● **Information provided**
▼

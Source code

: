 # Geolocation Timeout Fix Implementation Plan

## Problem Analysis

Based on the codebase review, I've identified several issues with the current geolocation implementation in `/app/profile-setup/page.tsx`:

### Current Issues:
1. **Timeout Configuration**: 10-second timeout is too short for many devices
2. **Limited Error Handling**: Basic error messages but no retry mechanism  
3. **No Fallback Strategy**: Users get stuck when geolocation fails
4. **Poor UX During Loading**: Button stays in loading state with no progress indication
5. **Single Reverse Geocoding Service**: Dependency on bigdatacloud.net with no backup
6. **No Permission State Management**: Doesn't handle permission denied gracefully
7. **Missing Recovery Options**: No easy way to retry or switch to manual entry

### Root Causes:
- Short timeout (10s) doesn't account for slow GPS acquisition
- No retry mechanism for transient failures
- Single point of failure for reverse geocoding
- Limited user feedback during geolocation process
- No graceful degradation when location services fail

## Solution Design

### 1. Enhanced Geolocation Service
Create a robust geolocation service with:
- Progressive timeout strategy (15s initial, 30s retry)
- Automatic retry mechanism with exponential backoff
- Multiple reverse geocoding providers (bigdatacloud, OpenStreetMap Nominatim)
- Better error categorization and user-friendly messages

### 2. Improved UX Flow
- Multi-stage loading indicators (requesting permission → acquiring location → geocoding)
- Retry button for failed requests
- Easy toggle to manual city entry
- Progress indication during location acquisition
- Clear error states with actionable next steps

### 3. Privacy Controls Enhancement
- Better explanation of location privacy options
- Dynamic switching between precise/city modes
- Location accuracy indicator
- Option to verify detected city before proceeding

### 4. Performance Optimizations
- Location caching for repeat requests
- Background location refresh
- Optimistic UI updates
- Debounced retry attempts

▲
▼

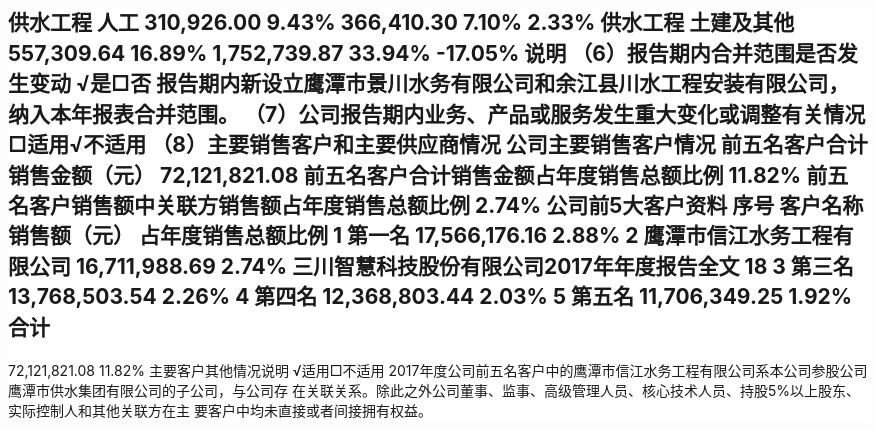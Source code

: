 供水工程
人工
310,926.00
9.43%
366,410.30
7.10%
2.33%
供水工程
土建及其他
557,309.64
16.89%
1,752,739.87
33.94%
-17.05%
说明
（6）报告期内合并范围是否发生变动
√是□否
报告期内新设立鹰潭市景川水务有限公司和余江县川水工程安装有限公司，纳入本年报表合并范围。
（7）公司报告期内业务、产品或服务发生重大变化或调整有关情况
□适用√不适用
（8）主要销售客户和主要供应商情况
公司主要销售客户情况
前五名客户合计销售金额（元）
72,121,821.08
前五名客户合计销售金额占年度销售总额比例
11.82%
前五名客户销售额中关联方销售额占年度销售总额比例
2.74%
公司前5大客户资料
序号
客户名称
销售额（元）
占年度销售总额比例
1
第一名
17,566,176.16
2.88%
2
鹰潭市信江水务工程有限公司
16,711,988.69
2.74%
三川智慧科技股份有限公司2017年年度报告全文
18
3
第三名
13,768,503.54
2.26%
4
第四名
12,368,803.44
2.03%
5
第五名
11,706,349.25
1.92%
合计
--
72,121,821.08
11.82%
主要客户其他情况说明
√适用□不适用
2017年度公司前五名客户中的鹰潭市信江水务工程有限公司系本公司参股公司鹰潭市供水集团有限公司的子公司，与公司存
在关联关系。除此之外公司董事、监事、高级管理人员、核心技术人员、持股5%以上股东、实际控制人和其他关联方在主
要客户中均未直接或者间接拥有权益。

▲

● **Task item**
From the data above, return every line from the line that has "- Automatic retry" up to and including the line that has "- Dynamic switching", exactly.

● **Task result**
- Automatic retry mechanism with exponential backoff
- Multiple reverse geocoding providers (bigdatacloud, OpenStreetMap Nominatim)
- Better error categorization and user-friendly messages

### 2. Improved UX Flow
- Multi-stage loading indicators (requesting permission → acquiring location → geocoding)
- Retry button for failed requests
- Easy toggle to manual city entry
- Progress indication during location acquisition
- Clear error states with actionable next steps

### 3. Privacy Controls Enhancement
- Better explanation of location privacy options
- Dynamic switching between precise/city modes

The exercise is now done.